My original statement that inhaling the smoke from cigarettes was a relatively recent phenomenon. Someone responded and said it wasn’t, saying that people have been smoking “weird stuff” for a long time. I pointed out that cigarettes are different. Now you respond again saying that something entirely different has been inhaled for longer than cigarettes? Yeah? Did I ever say otherwise?
See:
I think this is where your reading comprehension failed. It is a ban on the sale of tobacco products https://bills.parliament.uk/bills/3879/publications
That is not directly what the thread of conversation my statement on the inhalation of cigarettes was involved in was about though? I was discussing with someone else the history of cigarettes and how they became uniquely harmful as a drug as a direct result of the cigarette companies seeking profits at the expense of people’s health. As part of this, I pointed out that cigarettes are so new that there are people alive today who might remember a time before it was common to inhale cigarette smoke.
Your quote from me is from an entirely different comment which I was basing on the article which does frame it as a cigarette ban specifically. I guess sure the article that started this thread might be incorrectly framed and I shouldn’t have taken it at face value. What does that have to do with your aggressively hostile and irrelevant to my point response about inhalation though?
Is simply not an innocent question, it is insulting and implies I have an issue with reading comprehension, and is incredibly absurd considering it has nothing to do with my point. Maybe you made a poor choice of words and didn’t mean it as how it comes across, but that is still on you regardless.
I was not. The point you responded to about cigarette inhalation was entirely correct and backed by a source, and therefore not even an assumption, let alone a false one.
Maybe it can serve as an example to you of how to handle being proven wrong with grace.
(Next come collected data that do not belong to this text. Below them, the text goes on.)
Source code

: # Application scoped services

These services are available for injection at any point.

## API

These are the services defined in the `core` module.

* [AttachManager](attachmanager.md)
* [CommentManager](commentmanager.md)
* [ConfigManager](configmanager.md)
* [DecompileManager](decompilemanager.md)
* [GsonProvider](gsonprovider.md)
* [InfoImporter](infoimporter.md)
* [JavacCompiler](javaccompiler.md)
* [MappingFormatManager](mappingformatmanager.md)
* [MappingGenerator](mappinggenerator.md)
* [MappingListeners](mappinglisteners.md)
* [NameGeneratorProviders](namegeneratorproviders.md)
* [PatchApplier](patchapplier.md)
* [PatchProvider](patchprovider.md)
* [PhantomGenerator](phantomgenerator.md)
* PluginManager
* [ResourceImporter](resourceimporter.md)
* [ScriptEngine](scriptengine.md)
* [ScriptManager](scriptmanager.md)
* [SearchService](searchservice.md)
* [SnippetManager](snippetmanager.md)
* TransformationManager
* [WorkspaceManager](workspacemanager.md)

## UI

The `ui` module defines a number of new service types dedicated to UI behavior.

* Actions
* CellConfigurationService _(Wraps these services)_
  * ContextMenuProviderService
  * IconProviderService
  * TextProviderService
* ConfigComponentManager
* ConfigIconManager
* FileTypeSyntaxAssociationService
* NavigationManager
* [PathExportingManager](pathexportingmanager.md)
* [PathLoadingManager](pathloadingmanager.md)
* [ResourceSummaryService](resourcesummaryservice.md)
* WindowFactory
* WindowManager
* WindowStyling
Note for anyone who wants to respond to me further: I am muting this thread entirely because I think it has become as toxic as cigarette smoking and honestly considering that and how it is not entirely related to privacy or tech I think it should probably be locked and/or unlisted at this point. I am happy to discuss more privately in DMs if you are genuinely interested in a discussion with me about anything I talked about.
This discussion has run its course and descended into personal quarrels. Closed.